In fact, I’ve noticed a trend. Sort of! The days I forget to take the laptop with me, are the days I’m messed about. The days I take it, then it’s a sure-fire sign the trailer will be rocking straight away as the pallets go on in double quick time.
My real beef is booking in slots. For typical RDCs, where trucks arrived, the forklift (or pallet trucks) gets to work, then booking in slots are pretty much, without fail, wholly unnecessary.
But I have two real issues with booked times for you to be unloaded. Firstly, they only suit the customer, who can make them up – seemingly at random – but then rarely adhere to them. I remember once taking a full load of spuds to a Morrisons RDC one Sunday morning. I had an 08:00 slot, so I had to be there for then. That meant a damn early start, and guess what? Yes, you guessed it, I got there in good time and was unloaded… at 09:30. A waste of over 90 minutes of my time sat around waiting to be tipped – when they couldn’t be bothered to keep to their side of the deal!
And there’s nothing you can do in that time that isn’t sitting in your cab. Yes, you can reads, or play games or – like I now do – catch up on stuff now that laptops are a thing.
But you can’t, say, go for a walk. Get some exercise, some (possibly) fresh air and a chance to get out of the cab. You have to be with your truck because you just don’t have any idea whatsoever as to when they might be bothered to unload you. If you can get on a bay straight away, that sometimes might redress that, but often you are left in a queue, frequently outside the RDC, just festering.

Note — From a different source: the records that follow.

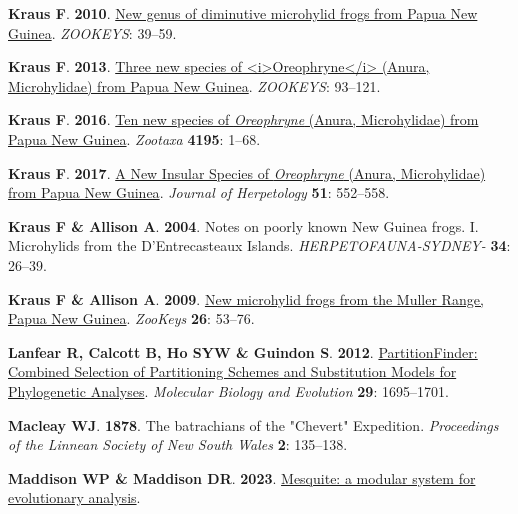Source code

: \documentclass[
  letterpaper,
  DIV=11,
  numbers=noendperiod]{scrartcl}
\newlength{\cslhangindent}
\newenvironment{CSLReferences}[2] %
 {\begin{list}{}{%
  \setlength{\itemindent}{0pt}
  \setlength{\leftmargin}{0pt}
  \setlength{\parsep}{0pt}
  \ifodd #1
   \setlength{\leftmargin}{\cslhangindent}
   \setlength{\itemindent}{-1\cslhangindent}
  \fi
  \setlength{\itemsep}{#2\baselineskip}}}
 {\end{list}}
\begin{document}
\begin{CSLReferences}{0}{1}
\textbf{\textbf{Kraus F}}. \textbf{2010}.
\href{https://doi.org/10.3897/zookeys.48.446}{{New genus of diminutive
microhylid frogs from Papua New Guinea}}. \emph{ZOOKEYS}: 39--59.

\textbf{\textbf{Kraus F}}. \textbf{2013}.
\href{https://doi.org/10.3897/zookeys.330.5795}{{Three new species of
\textless i\textgreater Oreophryne\textless/i\textgreater{} (Anura,
Microhylidae) from Papua New Guinea}}. \emph{ZOOKEYS}: 93--121.

\textbf{\textbf{Kraus F}}. \textbf{2016}.
\href{https://doi.org/10.11646/zootaxa.4195.1.1}{{Ten new species of
\emph{Oreophryne} (Anura, Microhylidae) from Papua New Guinea}}.
\emph{Zootaxa} \textbf{4195}: 1--68.

\textbf{\textbf{Kraus F}}. \textbf{2017}.
\href{https://doi.org/10.1670/17-002}{{A New Insular Species of
\emph{Oreophryne} (Anura, Microhylidae) from Papua New Guinea}}.
\emph{Journal of Herpetology} \textbf{51}: 552--558.

\textbf{\textbf{Kraus F} \& \textbf{Allison A}}. \textbf{2004}. {Notes
on poorly known New Guinea frogs. I. Microhylids from the
D'Entrecasteaux Islands}. \emph{HERPETOFAUNA-SYDNEY-} \textbf{34}:
26--39.

\textbf{\textbf{Kraus F} \& \textbf{Allison A}}. \textbf{2009}.
\href{https://doi.org/10.3897/zookeys.26.258}{{New microhylid frogs from
the Muller Range, Papua New Guinea}}. \emph{ZooKeys} \textbf{26}:
53--76.

\textbf{\textbf{Lanfear R}, \textbf{Calcott B}, \textbf{Ho SYW} \&
\textbf{Guindon S}}. \textbf{2012}.
\href{https://doi.org/10.1093/molbev/mss020}{{PartitionFinder: Combined
Selection of Partitioning Schemes and Substitution Models for
Phylogenetic Analyses}}. \emph{Molecular Biology and Evolution}
\textbf{29}: 1695--1701.

\textbf{\textbf{Macleay WJ}}. \textbf{1878}. {The batrachians of the
"Chevert" Expedition}. \emph{Proceedings of the Linnean Society of New
South Wales} \textbf{2}: 135--138.

\textbf{\textbf{Maddison WP} \& \textbf{Maddison DR}}. \textbf{2023}.
\href{http://www.mesquiteproject.org}{{Mesquite: a modular system for
evolutionary analysis}}.


\end{CSLReferences}
\end{document}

Then there is the other issue. Trucks don’t run to timetables. And on midweek days, especially, you have a book-in slot at, say 0900, and it should take you two hours to get there, there is no way of knowing how long it will actually take. There will be congestion on the roads, and no one can predict that. You may get held up in a road traffic incident, or suffer a diversion. A diversion that may not be overly truck-friendly.
You may not have been to the delivery point before and could get lost in trying to get there. The other day I went to a place I’d never been to and it was only when I was stone’s throw away from it, I realised I was faced with a 7.5 tonne restriction. So I had to detour. That, was, perhaps, my fault, for not doing enough research, aided by the fact the map given to me was bloody poor.
Either way, how much ‘recovery time’ do you factor in? How long’s a piece of string?
And then some places have the audacity to refuse the load or insist you book in again – and the next ‘slot’ might be hours away. All because they can simply work on a first-come, first-served basis?
And don’t get me started on places which block off bays for, seemingly few good reasons. Recently I went to a Supermarket’s RDC and out of 26 bays, just four were being used. There was a queue of 12 trucks, causing congestion and frustrating drivers. This was a nightmare. Luckily, a manager did come out and get four or five empty trailers removed off bays to allow them to be used for unloads. That sped things up a little, but I was still there for three hours and the tip actually only took 25 minutes! Such a waste of my time.
But I feel the industry wastes just too much of drivers’ time. Regularly I have arrived to collect a trailer at 10:00, and they are still loading it. Two hours later and I finally get on the road. Other times, customers who have booked a trailer for, say, 17:00, get that trailer at 17:00. Then the load isn’t ready, or is still being prepared, or often, still being picked out of the ground. You end up getting loaded at 20:00!
The other week I stopped to snap a nice Scania low loader, and got chatting to the driver who told me he’d turned up to load a digger, and it wasn’t ready to be collected, so they sent him away! I trust he got paid, but what a waste of his time, effort, and diesel!
In these days of apps, e-mails, mobile phones and other information technology, it has to be easier to communicate with hauliers and drivers to save their time. Sadly, I can’t see it happening, because, well, that would be just too simple and helpful!